What’s the biggest weakness of the program? Is there a specialty you wish you had more exposure to?

    • Our exposure to thoracic surgery is one of our biggest weaknesses. Although our residents achieve the minimal case volume for thoracic, the scope of our involvement on the thoracic surgery service needs improvement.

~Robert Foster, PGY-3

    • There is not an opportunity to take time off during residency to do additional training such as MBA, MPH or outside hospital research. We do not have as much exposure to transplant (liver, pancreas, small bowel), and endocrine surgery.

~Tatiana Fedorova, PGY-4

What perks come with residency at St John?

    • There are several perks within our program including $1500 meal stipend as well as free buffet lunch Monday-Friday, free parking in a covered garage, wellness money for health/fitness expenses, educational money for board review material/textbooks, incentives for attending local and national conferences. Vacation requests are consistently honored, with 3 total weeks of vacation time granted per year with an additional 4-5 day block off during either Christmas or New Year’s.

~Nicholas Rauh, PGY-2

    • We get a large education stipend from medical education and the department of Surgery.  It increases as you become more senior.  You can use the money once for an electronic device (computer, iPad, etc.).  You also receive an iPad when you start residency.

~Kimberly Coughlin, PGY-5

    • Our days off are always 2 full weekends (Saturday and Sunday) a month. I feel like this makes it easier to get things done on the weekend or see one another outside of work.  Even if someone is rounding on a weekend morning, they are free the rest of the day. One thing I did not consider before starting is that sometimes there will be a 3, 4, or 5 week stretch between weekends off. I still prefer having weekends off to random days off during the week throughout the month, but it is something to keep in mind.

~Victoria Simmons, PGY-4

What do you like to do outside of the hospital?

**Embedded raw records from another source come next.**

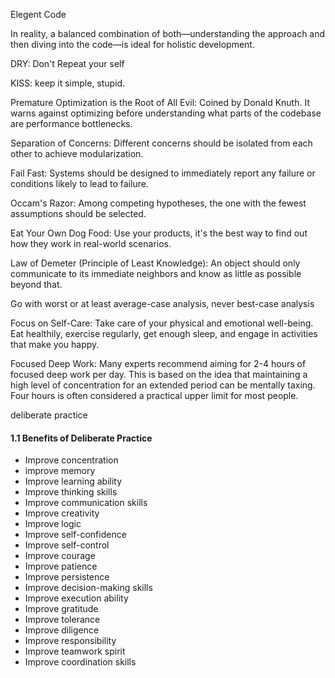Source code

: Elegent Code

In reality, a balanced combination of both—understanding the approach and then diving into the code—is ideal for holistic development.

DRY: Don't Repeat your self

KISS: keep it simple, stupid.

Premature Optimization is the Root of All Evil: Coined by Donald Knuth. It warns against optimizing before understanding what parts of the codebase are performance bottlenecks.

Separation of Concerns: Different concerns should be isolated from each other to achieve modularization.

Fail Fast: Systems should be designed to immediately report any failure or conditions likely to lead to failure.

Occam's Razor: Among competing hypotheses, the one with the fewest assumptions should be selected.

Eat Your Own Dog Food: Use your products, it's the best way to find out how they work in real-world scenarios.

Law of Demeter (Principle of Least Knowledge): An object should only communicate to its immediate neighbors and know as little as possible beyond that.

Go with worst or at least average-case analysis, never best-case analysis

Focus on Self-Care: Take care of your physical and emotional well-being. Eat healthily, exercise regularly, get enough sleep, and engage in activities that make you happy.

Focused Deep Work: Many experts recommend aiming for 2-4 hours of focused deep work per day. This is based on the idea that maintaining a high level of concentration for an extended period can be mentally taxing. Four hours is often considered a practical upper limit for most people.

deliberate practice

#### 1.1 Benefits of Deliberate Practice

- Improve concentration
- improve memory
- Improve learning ability
- Improve thinking skills
- Improve communication skills
- Improve creativity
- Improve logic
- Improve self-confidence
- Improve self-control
- Improve courage
- Improve patience
- Improve persistence
- Improve decision-making skills
- Improve execution ability
- Improve gratitude
- Improve tolerance
- Improve diligence
- Improve responsibility
- Improve teamwork spirit
- Improve coordination skills
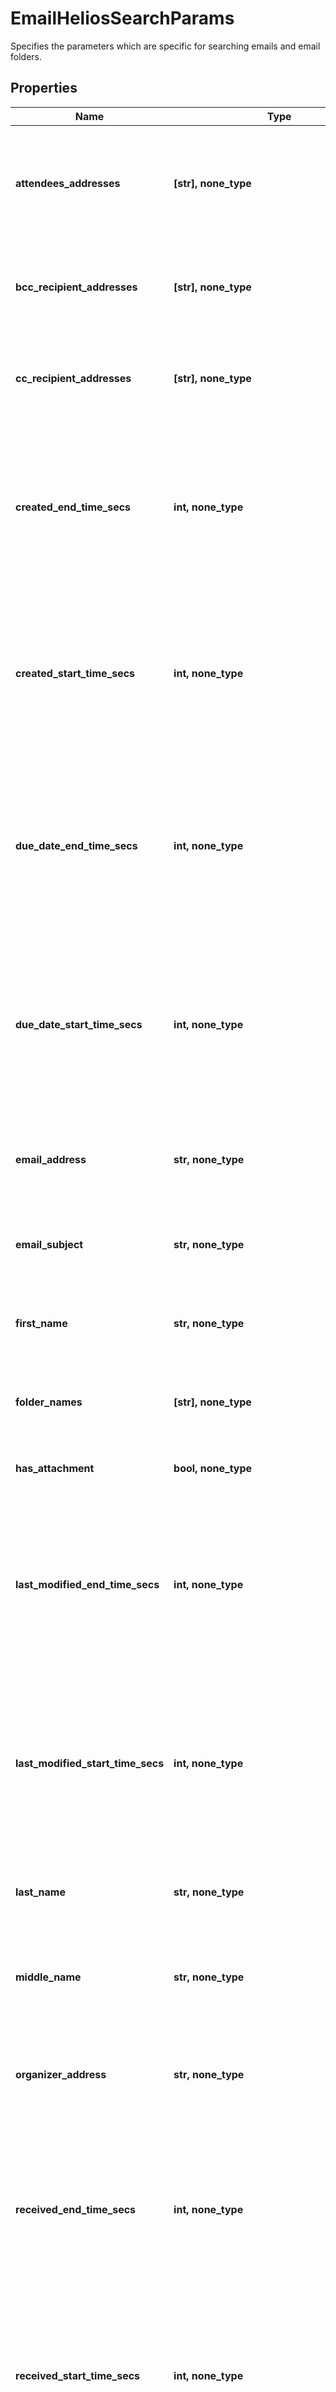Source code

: # EmailHeliosSearchParams

Specifies the parameters which are specific for searching emails and email folders.

## Properties
Name | Type | Description | Notes
------------ | ------------- | ------------- | -------------
**attendees_addresses** | **[str], none_type** | Filters the calendar items which have specified email addresses as attendees. | [optional] 
**bcc_recipient_addresses** | **[str], none_type** | Filters the emails which are sent to specified email addresses in BCC. | [optional] 
**cc_recipient_addresses** | **[str], none_type** | Filters the emails which are sent to specified email addresses in CC. | [optional] 
**created_end_time_secs** | **int, none_type** | Specifies the end time in Unix timestamp epoch in seconds where the created time of the email/item is less than specified value. | [optional] 
**created_start_time_secs** | **int, none_type** | Specifies the start time in Unix timestamp epoch in seconds where the created time of the email/item is more than specified value. | [optional] 
**due_date_end_time_secs** | **int, none_type** | Specifies the end time in Unix timestamp epoch in seconds where the last modification time of the email/item is less than specified value. | [optional] 
**due_date_start_time_secs** | **int, none_type** | Specifies the start time in Unix timestamp epoch in seconds where the last modification time of the email/item is more than specified value. | [optional] 
**email_address** | **str, none_type** | Filters the contact items which have specified text in email address. | [optional] 
**email_subject** | **str, none_type** | Filters the emails which have the specified text in its subject. | [optional] 
**first_name** | **str, none_type** | Filters the contacts with specified text in first name. | [optional] 
**folder_names** | **[str], none_type** | Filters the emails which are categorized to specified folders. | [optional] 
**has_attachment** | **bool, none_type** | Filters the emails which have attachment. | [optional] 
**last_modified_end_time_secs** | **int, none_type** | Specifies the end time in Unix timestamp epoch in seconds where the last modification time of the email/item is less than specified value. | [optional] 
**last_modified_start_time_secs** | **int, none_type** | Specifies the start time in Unix timestamp epoch in seconds where the last modification time of the email/item is more than specified value. | [optional] 
**last_name** | **str, none_type** | Filters the contacts with specified text in last name. | [optional] 
**middle_name** | **str, none_type** | Filters the contacts with specified text in middle name. | [optional] 
**organizer_address** | **str, none_type** | Filters the calendar items which are organized by specified User&#39;s email address. | [optional] 
**received_end_time_secs** | **int, none_type** | Specifies the end time in Unix timestamp epoch in seconds where the received time of the email is less than specified value. | [optional] 
**received_start_time_secs** | **int, none_type** | Specifies the start time in Unix timestamp epoch in seconds where the received time of the email is more than specified value. | [optional] 
**recipient_addresses** | **[str], none_type** | Filters the emails which are sent to specified email addresses. | [optional] 
**sender_address** | **str, none_type** | Filters the emails which are received from specified User&#39;s email address. | [optional] 
**source_environment** | **str, none_type** | Specifies the source environment. | [optional]  if omitted the server will use the default value of "kO365"
**task_status_types** | **[str], none_type** | Specifies a list of task item status types. Task items having status within the given types will be returned. | [optional] 
**types** | **[str], none_type** | Specifies a list of mailbox item types. Only items within the given types will be returned. | [optional] 
**o365_params** | [**[O365HeliosSearchEmailsRequestParams], none_type**](O365HeliosSearchEmailsRequestParams.md) | Specifies the O365 specific params to search emails. | [optional] 

[[Back to Model list]](../README.md#documentation-for-models) [[Back to API list]](../README.md#documentation-for-api-endpoints) [[Back to README]](../README.md)


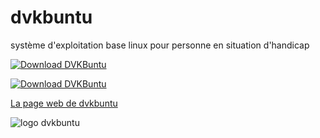 # dvkbuntu
système d'exploitation base linux pour personne en situation d'handicap  
   
[![Download DVKBuntu](https://img.shields.io/sourceforge/dt/dvkbuntu.svg)](https://sourceforge.net/projects/dvkbuntu/files/latest/download)
  
[![Download DVKBuntu](https://a.fsdn.com/con/app/sf-download-button)](https://sourceforge.net/projects/dvkbuntu/files/latest/download)
  
  
[La page web de dvkbuntu](https://www.dvkbuntu.org/)

![logo dvkbuntu](https://dvkbuntu.org/images/logo_clair.png)
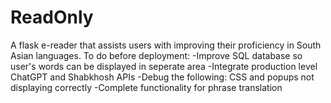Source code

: # ReadOnly
A flask e-reader that assists users with improving their proficiency in South Asian languages.
To do before deployment:
-Improve SQL database so user's words can be displayed in seperate area
-Integrate production level ChatGPT and Shabkhosh APIs
-Debug the following: CSS and popups not displaying correctly
-Complete functionality for phrase translation
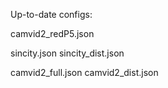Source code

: Up-to-date configs:

camvid2_redP5.json

sincity.json
sincity_dist.json

camvid2_full.json
camvid2_dist.json
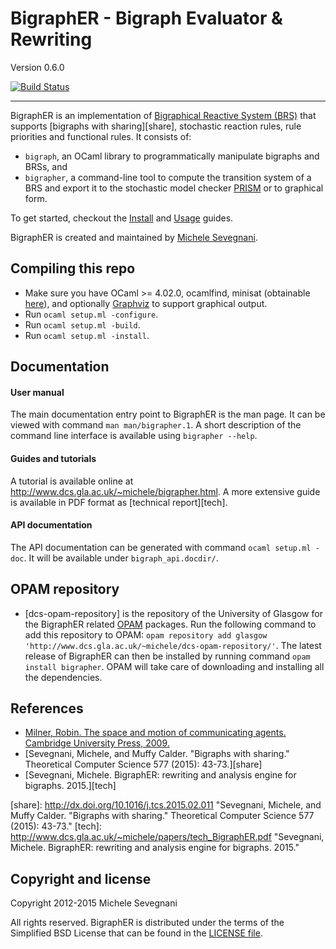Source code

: # BigraphER - Bigraph Evaluator & Rewriting #

Version 0.6.0

[![Build Status](https://api.shippable.com/projects/540f670b21c97efdb898a046/badge?branchName=master)](https://app.shippable.com/projects/540f670b21c97efdb898a046/builds/latest)

----------------------------------------------------------------------------

BigraphER is an implementation of [Bigraphical Reactive System (BRS)][milner]
that supports [bigraphs with sharing][share], stochastic reaction rules, rule
priorities and functional rules. It consists of:

* `bigraph`, an OCaml library to programmatically manipulate
  bigraphs and BRSs, and
* `bigrapher`, a command-line tool to compute the transition system
  of a BRS and export it to the stochastic model checker
  [PRISM](http://www.prismmodelchecker.org/) or to graphical form.

To get started, checkout the
[Install](http://www.dcs.gla.ac.uk/~michele/bigrapher.html#inst) and
[Usage](http://www.dcs.gla.ac.uk/~michele/bigrapher.html#tool) guides.

BigraphER is created and maintained by [Michele
Sevegnani](http://www.dcs.gla.ac.uk/~michele).

## Compiling this repo

* Make sure you have OCaml >= 4.02.0, ocamlfind, minisat (obtainable
  [here](http://www.dcs.gla.ac.uk/~michele/camlminisat.html)), and optionally
  [Graphviz](http://www.graphviz.org/) to support graphical output.
* Run `ocaml setup.ml -configure`.
* Run `ocaml setup.ml -build`.
* Run `ocaml setup.ml -install`.
	    
## Documentation

#### User manual

The main documentation entry point to BigraphER is the man page. It can be
viewed with command `man man/bigrapher.1`.  A short description of the command
line interface is available using `bigrapher --help`.

#### Guides and tutorials

A tutorial is available online at
<http://www.dcs.gla.ac.uk/~michele/bigrapher.html>.  A more extensive guide is
available in PDF format as [technical report][tech].

#### API documentation

The API documentation can be generated with command `ocaml setup.ml -doc`. It
will be available under `bigraph_api.docdir/`.

## OPAM repository

- [dcs-opam-repository] is the repository of the University of Glasgow for the
  BigraphER related [OPAM](http://opam.ocaml.org/) packages. Run the following
  command to add this repository to OPAM: `opam repository add glasgow
  'http://www.dcs.gla.ac.uk/~michele/dcs-opam-repository/'`. The latest release
  of BigraphER can then be installed by running command `opam install
  bigrapher`. OPAM will take care of downloading and installing all the
  dependencies.

## References

- [Milner, Robin. The space and motion of communicating agents. Cambridge
  University Press, 2009.][milner]
- [Sevegnani, Michele, and Muffy Calder. "Bigraphs with sharing." Theoretical
  Computer Science 577 (2015): 43-73.][share]
- [Sevegnani, Michele. BigraphER: rewriting and analysis engine for
  bigraphs. 2015.][tech]

[milner]: http://dl.acm.org/citation.cfm?id=1540607 "Milner, Robin. The space and motion of communicating agents. Cambridge University Press, 2009."
[share]: http://dx.doi.org/10.1016/j.tcs.2015.02.011 "Sevegnani, Michele, and Muffy Calder. "Bigraphs with sharing." Theoretical Computer Science 577 (2015): 43-73."
[tech]: http://www.dcs.gla.ac.uk/~michele/papers/tech_BigraphER.pdf "Sevegnani, Michele. BigraphER: rewriting and analysis engine for bigraphs. 2015."

## Copyright and license

Copyright 2012-2015 Michele Sevegnani

All rights reserved. BigraphER is distributed under the terms of the Simplified
BSD License that can be found in the [LICENSE file](LICENSE.md).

    • I like to run and play soccer including pick-up soccer games with other SJH programs mainly IM residents, EM residents, and cards fellows. I also frequently go with my classmates to enjoy the numerous restaurants and breweries throughout Detroit and nothing beats a good post-call brunch. 

~Tyler Williams, PGY-4

    • I go to the climbing gym often (which you can use your wellness fund to pay for).

~Mark Sarazin, PGY-4

    • There is so much to do outside of the hospital! We get 3 weeks of vacation a year, with the option to break up one of those weeks into individual days or blocks of days. Vacation scheduling is very flexible for the most part, if it is requested early. My class loves getting together for dinner or drinks! We have gone apple picking for the past 3 years. We get together in the summer and fall for bonfires. Michigan has so much to offer, with fun events and new restaurants to check out in downtown Detroit, kayaking or boating on the Detroit River or Lake St. Clair, and hiking up north. The residency program also organizes events throughout the year, including Top Golf, Whirleyball, and get-togethers like the annual Christmas party.